Walsh has laid some of his harshest criticism recently at the Gov. Jay Inslee’s handling of the COVID-19 pandemic. He has drafted legislation to set time limits and other restrictions on the executive branch’s ability to declare emergencies and issue related mandates, and argues the coronavirus restrictions should be more geographically targeted to hot-spot areas.
Inslee’s mandates present “constitutional tension” and have nearly boiled over into a constitutional crisis, Walsh said.
Everson and Bryson disagree and say that Inslee’s response has been completely reasonable and the COVID-19 numbers show that a strong response was needed. Spiking caseloads could make a strict shutdown necessary again, exacerbating economic problems, they said.

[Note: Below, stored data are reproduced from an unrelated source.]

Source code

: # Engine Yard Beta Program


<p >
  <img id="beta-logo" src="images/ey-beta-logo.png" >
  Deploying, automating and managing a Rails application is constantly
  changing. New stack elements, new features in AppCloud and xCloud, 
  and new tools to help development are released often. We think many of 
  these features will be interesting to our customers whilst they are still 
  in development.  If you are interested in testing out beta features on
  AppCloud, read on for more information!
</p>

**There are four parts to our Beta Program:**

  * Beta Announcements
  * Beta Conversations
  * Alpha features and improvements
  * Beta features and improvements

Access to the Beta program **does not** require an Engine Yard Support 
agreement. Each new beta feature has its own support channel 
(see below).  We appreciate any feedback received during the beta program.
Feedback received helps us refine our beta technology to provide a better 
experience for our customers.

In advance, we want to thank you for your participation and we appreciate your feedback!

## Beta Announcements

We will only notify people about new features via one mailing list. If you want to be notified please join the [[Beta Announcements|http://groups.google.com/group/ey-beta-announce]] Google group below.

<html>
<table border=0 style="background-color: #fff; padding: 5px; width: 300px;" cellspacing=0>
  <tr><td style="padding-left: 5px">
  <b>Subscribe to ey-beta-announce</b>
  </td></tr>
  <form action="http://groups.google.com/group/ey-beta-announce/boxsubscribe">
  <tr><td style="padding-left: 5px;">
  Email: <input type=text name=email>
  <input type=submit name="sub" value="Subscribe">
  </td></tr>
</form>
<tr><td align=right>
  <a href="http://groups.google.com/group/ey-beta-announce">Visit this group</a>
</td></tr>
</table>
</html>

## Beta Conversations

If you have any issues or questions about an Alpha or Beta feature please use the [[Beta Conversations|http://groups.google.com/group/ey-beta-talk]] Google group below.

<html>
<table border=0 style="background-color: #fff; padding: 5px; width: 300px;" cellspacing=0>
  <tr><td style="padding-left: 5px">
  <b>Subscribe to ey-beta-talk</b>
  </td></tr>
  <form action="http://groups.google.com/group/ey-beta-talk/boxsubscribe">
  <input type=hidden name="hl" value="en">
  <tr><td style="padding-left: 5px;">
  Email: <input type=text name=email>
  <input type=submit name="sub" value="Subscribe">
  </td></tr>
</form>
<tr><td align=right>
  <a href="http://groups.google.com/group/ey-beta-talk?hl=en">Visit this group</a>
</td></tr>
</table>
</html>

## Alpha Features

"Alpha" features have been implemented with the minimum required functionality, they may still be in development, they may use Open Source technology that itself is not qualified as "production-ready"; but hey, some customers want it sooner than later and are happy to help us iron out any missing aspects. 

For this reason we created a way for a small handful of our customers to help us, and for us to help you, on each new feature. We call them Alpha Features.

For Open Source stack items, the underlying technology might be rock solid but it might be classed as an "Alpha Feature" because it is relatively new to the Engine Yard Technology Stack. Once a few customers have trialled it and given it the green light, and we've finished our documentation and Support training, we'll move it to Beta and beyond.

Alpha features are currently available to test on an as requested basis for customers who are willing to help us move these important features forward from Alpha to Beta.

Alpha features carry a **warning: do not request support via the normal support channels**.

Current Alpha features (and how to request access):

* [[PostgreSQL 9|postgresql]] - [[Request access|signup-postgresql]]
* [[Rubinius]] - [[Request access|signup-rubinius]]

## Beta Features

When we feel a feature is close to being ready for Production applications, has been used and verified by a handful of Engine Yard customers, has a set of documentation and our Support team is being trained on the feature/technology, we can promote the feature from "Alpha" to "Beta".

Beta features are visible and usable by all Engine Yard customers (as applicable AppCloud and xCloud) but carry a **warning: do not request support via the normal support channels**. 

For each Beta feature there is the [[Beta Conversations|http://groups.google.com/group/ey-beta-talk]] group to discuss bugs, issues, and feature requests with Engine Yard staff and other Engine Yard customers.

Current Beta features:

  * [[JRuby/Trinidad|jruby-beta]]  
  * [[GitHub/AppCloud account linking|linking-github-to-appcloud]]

The moratorium on rent was a good start, Everson said, but it doesn’t fix what will happen when evictions do come due.
“Landlords need to pay their bills, and renters need a place to live,” she said. “It’s probably not going to get fixed without a federal intervention.”
“I think it was pretty clear that an aggressive and quick action slowed the spread down (in Washington),” Bryson said. “I don’t think the initial stay-home orders were really sustainable. People can’t stop living. But I think it gave us some time to learn what kind of practices to put in place.”
It’s unfortunate that masks have been politicized, he added.
“From my perspective, we wear masks and do what we can to keep those businesses open,” Bryson said. “I’ve bought more takeout than I normally would, because it helps.”
COVID-19 has hit the state’s budget, too: Washington state faces a projected $8.8 billion state budget shortfall through 2023. A state hiring freeze and furloughs are already in effect.Unlike her opponents, Everson says she wouldn’t make cuts to the budget to address that gap. Instead, she’d propose new taxes on the wealthy, and in the long-term would support an effort to amend the state Constitution’s ban on imposing a true progressive income tax. Focused cuts at state agencies will be necessary, Bryson said, and he’s not in favor of a state income tax. But tax loopholes can be closed and corporations should pay their fair share, he said, and the recovery will require investing in infrastructure projects, not just making cuts.
Walsh says he’s against every tax proposal that’s been made. The way out of the budget hole will be through swift, surgical cuts to state programs, not new revenue sources, he said. And if legislators don’t get to hold a special session before 2021, that shortfall could balloon to around $15 billion, Walsh warned.